━━ THE INPUT

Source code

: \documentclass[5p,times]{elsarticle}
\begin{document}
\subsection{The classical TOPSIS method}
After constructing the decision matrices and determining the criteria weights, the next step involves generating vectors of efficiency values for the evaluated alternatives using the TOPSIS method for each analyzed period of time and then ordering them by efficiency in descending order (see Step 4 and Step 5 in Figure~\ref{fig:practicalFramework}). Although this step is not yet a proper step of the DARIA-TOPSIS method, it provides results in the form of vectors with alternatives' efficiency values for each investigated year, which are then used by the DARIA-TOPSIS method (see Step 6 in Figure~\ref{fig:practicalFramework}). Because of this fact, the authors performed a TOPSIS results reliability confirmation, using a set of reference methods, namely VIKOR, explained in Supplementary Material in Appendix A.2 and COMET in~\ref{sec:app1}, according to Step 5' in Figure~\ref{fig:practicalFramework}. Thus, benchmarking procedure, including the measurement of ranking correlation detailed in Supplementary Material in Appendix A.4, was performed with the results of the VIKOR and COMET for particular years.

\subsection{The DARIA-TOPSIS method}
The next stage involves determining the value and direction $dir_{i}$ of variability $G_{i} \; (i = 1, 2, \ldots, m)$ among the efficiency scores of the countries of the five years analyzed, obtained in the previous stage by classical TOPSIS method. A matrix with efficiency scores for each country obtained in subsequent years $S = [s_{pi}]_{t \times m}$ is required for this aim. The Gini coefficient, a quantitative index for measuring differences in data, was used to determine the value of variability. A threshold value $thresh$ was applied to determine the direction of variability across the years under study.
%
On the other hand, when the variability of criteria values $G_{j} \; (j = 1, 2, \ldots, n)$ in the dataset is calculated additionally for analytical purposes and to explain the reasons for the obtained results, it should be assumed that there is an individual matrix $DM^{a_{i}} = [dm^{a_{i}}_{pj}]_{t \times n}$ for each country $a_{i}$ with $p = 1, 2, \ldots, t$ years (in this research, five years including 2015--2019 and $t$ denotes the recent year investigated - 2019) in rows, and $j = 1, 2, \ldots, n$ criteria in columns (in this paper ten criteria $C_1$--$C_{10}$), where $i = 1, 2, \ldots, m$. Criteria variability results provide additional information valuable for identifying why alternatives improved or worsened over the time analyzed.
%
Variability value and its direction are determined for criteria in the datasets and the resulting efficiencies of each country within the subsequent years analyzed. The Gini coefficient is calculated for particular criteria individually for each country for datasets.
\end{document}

━━━━
━━ THE INPUT

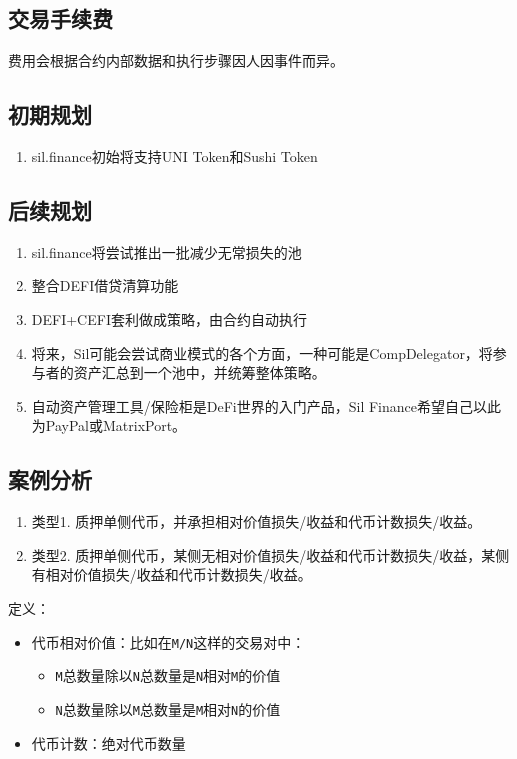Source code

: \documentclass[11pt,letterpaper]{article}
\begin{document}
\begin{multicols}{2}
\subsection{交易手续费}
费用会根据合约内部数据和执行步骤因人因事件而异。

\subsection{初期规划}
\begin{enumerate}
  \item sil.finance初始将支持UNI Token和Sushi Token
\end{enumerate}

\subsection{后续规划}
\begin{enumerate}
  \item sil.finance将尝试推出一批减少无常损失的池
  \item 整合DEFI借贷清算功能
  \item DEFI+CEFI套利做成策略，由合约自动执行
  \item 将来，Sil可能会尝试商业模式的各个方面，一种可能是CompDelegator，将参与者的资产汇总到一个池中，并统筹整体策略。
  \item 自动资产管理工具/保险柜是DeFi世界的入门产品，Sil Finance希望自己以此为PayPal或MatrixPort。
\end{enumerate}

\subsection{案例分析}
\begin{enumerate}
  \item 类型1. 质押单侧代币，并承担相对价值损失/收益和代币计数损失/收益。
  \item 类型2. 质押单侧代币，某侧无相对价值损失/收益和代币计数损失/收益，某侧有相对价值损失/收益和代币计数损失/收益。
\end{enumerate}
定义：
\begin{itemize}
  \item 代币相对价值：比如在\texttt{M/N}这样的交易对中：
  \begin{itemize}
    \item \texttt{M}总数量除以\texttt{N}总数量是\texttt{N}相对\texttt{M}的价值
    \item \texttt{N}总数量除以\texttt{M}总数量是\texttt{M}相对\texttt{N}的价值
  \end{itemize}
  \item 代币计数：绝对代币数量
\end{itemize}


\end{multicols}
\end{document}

━━━━
━━ THE INPUT

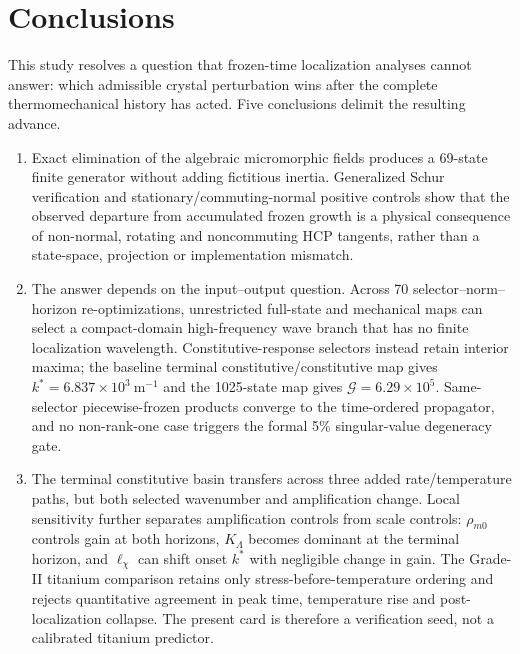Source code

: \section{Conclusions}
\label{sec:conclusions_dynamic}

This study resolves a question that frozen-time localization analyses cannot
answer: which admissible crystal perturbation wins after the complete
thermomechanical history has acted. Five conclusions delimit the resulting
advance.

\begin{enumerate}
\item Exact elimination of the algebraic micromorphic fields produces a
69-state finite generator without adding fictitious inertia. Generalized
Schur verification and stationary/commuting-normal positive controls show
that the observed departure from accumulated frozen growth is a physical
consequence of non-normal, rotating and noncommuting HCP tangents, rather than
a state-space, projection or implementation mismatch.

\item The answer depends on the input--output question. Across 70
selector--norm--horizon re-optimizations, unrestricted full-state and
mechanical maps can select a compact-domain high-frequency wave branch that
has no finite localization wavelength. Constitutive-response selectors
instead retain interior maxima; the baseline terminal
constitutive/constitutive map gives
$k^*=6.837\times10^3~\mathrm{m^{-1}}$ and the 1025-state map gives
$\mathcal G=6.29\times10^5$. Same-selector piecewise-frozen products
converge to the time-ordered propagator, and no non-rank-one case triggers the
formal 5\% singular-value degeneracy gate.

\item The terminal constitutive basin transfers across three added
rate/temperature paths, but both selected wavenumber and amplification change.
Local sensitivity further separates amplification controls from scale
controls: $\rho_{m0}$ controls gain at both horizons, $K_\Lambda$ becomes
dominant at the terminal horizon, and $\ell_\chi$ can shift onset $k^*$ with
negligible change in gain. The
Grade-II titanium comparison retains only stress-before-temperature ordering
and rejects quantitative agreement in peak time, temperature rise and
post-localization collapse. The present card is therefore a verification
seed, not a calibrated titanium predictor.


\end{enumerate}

━━━━

- [TASK OBJECTIVE] Would you please copy, word for word, everything above from the line containing "formal 5\% singular-value degeneracy gate." down to the line containing "post-localization collapse. The", those two lines included?

- [ANSWER BELOW]
formal 5\% singular-value degeneracy gate.

\item The terminal constitutive basin transfers across three added
rate/temperature paths, but both selected wavenumber and amplification change.
Local sensitivity further separates amplification controls from scale
controls: $\rho_{m0}$ controls gain at both horizons, $K_\Lambda$ becomes
dominant at the terminal horizon, and $\ell_\chi$ can shift onset $k^*$ with
negligible change in gain. The
Grade-II titanium comparison retains only stress-before-temperature ordering
and rejects quantitative agreement in peak time, temperature rise and
post-localization collapse. The present card is therefore a verification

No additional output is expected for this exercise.